From the data below, repeat exactly the lines from the line with "1.5 List the" to the line with "1.9 List the", both included.

______________________________

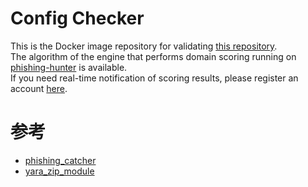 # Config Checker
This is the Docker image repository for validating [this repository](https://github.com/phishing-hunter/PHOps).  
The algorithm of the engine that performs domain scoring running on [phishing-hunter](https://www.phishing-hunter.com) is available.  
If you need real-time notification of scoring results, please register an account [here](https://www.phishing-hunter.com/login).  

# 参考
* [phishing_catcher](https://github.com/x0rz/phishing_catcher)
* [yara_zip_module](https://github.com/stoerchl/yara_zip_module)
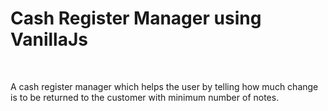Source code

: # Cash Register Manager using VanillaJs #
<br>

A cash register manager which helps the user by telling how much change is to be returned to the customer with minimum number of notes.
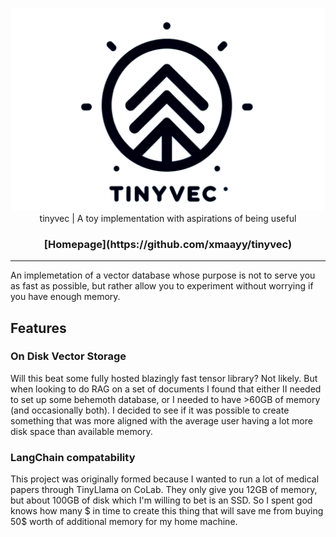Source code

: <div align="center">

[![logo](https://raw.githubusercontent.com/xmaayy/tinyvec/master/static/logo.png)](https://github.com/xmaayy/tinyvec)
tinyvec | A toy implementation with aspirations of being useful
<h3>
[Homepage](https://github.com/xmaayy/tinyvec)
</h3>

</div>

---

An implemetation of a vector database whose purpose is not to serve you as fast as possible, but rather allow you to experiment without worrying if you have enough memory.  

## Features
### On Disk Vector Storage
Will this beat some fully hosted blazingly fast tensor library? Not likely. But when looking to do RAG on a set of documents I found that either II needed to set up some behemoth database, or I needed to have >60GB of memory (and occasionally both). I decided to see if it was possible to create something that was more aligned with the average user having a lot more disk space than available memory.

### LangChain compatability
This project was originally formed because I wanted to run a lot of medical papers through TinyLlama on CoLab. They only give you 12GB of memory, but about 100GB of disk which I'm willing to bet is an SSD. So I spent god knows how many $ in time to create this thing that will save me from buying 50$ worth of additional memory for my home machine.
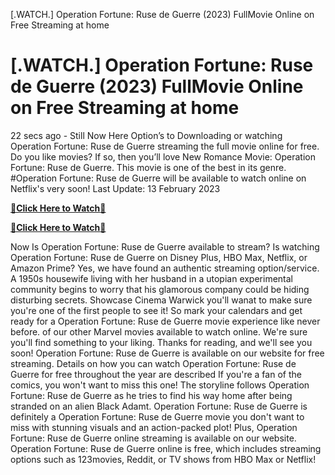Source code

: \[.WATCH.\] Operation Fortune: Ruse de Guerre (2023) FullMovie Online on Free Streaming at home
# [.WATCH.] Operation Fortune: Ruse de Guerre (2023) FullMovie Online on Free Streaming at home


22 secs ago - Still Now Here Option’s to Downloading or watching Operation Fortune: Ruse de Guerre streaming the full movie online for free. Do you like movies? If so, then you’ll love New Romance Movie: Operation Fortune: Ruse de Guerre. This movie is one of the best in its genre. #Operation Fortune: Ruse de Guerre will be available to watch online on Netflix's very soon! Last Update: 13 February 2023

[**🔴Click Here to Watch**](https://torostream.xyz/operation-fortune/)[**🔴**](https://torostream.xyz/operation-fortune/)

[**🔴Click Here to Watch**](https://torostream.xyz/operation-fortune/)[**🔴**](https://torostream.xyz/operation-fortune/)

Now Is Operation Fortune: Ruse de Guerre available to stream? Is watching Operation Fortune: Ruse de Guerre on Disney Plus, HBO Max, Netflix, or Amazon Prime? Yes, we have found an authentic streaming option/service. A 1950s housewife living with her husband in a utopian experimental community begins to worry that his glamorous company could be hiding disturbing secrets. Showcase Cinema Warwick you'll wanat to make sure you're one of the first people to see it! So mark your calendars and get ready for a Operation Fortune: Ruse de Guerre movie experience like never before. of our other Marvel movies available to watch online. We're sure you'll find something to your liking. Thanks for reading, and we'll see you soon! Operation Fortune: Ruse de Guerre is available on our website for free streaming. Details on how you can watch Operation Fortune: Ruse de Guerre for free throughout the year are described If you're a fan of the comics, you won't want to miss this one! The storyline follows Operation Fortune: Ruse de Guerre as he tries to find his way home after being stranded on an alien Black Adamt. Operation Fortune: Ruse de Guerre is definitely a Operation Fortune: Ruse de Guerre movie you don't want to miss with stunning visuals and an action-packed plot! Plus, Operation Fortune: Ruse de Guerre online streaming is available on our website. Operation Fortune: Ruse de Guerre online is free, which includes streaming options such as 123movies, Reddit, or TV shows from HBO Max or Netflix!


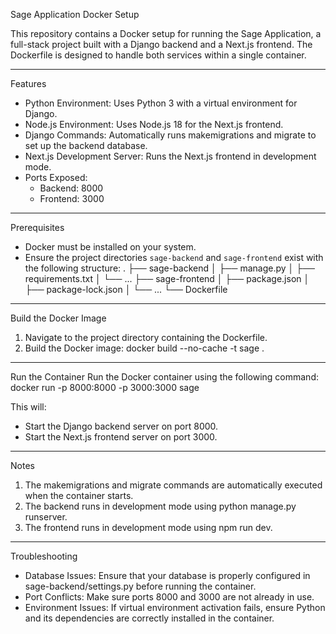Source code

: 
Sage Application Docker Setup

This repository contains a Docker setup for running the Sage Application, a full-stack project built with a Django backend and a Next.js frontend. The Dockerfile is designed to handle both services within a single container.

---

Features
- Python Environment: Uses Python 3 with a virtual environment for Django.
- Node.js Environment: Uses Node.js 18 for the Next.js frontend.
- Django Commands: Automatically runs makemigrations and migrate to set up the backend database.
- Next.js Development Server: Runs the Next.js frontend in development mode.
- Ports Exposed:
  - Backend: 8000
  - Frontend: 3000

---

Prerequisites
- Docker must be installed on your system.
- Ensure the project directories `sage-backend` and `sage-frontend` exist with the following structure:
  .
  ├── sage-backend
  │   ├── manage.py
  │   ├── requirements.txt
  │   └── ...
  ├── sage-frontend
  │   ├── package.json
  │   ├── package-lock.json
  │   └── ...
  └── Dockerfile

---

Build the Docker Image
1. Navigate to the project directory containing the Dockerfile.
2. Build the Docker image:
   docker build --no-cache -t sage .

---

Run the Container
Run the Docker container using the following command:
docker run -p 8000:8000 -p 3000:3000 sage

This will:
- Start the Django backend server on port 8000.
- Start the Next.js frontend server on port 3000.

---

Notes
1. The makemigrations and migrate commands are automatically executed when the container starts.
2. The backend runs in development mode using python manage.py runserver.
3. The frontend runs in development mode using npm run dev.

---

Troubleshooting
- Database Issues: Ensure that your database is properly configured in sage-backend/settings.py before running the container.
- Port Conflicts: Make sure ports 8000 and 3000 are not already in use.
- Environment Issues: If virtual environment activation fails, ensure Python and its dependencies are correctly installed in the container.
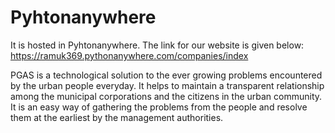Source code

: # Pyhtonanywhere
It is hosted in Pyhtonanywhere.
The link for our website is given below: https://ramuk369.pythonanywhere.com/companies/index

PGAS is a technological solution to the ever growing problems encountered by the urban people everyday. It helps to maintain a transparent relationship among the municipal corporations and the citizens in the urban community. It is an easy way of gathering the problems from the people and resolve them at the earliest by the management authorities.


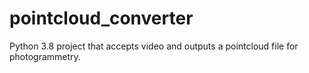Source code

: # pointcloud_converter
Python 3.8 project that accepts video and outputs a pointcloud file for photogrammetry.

______________________________

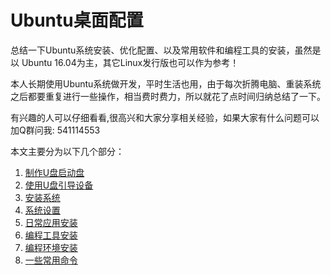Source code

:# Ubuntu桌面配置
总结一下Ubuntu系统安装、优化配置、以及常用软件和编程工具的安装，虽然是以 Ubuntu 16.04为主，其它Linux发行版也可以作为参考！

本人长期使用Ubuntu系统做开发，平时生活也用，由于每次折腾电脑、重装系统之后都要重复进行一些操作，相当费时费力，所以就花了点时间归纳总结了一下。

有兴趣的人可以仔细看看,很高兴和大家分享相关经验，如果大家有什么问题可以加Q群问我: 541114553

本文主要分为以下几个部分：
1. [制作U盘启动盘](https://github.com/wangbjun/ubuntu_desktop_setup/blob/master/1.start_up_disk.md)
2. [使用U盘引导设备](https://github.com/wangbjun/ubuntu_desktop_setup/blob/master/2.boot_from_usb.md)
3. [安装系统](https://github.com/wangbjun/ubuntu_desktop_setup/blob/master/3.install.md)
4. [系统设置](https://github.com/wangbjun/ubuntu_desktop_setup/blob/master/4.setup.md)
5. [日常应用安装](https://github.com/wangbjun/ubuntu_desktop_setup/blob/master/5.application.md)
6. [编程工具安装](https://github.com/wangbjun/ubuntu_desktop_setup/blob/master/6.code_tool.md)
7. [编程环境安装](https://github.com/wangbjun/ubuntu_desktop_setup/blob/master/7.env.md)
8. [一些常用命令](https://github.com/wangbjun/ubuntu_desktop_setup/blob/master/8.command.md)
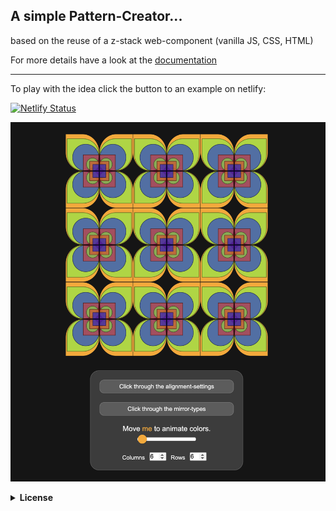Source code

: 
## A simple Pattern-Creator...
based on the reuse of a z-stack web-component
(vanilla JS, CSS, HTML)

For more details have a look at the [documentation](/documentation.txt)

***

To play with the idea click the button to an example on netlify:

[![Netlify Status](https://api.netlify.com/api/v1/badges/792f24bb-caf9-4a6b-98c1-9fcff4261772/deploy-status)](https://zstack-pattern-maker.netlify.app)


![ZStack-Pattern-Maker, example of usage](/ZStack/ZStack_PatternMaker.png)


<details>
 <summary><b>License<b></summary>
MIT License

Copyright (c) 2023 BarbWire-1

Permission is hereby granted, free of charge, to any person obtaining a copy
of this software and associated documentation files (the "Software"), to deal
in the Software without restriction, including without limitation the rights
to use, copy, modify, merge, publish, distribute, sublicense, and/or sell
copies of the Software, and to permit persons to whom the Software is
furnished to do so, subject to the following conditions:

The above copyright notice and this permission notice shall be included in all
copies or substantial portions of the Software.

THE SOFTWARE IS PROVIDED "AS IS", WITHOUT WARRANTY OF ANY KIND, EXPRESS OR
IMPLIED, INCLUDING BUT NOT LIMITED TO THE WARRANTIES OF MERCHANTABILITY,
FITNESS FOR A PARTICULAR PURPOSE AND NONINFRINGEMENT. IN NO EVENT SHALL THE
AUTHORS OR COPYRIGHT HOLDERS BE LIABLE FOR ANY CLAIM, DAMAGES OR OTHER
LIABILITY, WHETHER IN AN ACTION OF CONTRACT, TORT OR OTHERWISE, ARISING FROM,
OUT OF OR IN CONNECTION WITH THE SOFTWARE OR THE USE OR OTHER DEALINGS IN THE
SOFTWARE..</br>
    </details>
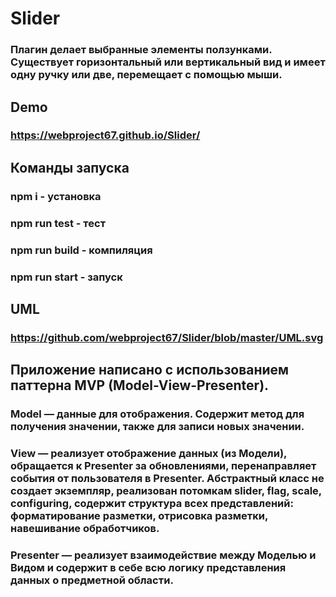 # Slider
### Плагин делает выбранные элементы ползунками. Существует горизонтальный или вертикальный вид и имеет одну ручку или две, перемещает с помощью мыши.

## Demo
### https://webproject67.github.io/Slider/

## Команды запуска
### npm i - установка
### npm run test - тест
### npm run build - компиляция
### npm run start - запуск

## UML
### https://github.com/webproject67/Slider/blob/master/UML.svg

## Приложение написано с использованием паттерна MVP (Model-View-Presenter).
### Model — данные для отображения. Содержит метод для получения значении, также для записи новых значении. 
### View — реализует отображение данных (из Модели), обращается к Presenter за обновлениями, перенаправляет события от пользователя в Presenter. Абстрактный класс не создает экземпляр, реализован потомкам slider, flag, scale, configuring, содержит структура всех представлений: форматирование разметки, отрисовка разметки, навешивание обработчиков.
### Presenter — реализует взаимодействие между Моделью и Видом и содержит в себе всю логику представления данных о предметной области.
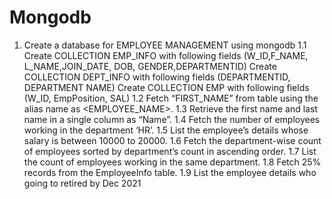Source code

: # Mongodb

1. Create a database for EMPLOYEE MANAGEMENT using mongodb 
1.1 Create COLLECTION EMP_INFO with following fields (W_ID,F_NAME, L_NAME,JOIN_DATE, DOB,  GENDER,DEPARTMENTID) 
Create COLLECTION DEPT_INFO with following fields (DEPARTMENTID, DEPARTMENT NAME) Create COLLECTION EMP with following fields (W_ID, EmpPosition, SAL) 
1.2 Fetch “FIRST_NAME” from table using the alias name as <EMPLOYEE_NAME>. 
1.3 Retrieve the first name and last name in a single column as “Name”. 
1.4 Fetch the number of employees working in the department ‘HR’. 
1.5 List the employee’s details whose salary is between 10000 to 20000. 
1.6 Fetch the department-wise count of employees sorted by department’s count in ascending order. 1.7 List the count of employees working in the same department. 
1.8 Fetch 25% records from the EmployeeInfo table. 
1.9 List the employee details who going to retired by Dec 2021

______________________________

> **Response**
1.5 List the employee’s details whose salary is between 10000 to 20000. 
1.6 Fetch the department-wise count of employees sorted by department’s count in ascending order. 1.7 List the count of employees working in the same department. 
1.8 Fetch 25% records from the EmployeeInfo table. 
1.9 List the employee details who going to retired by Dec 2021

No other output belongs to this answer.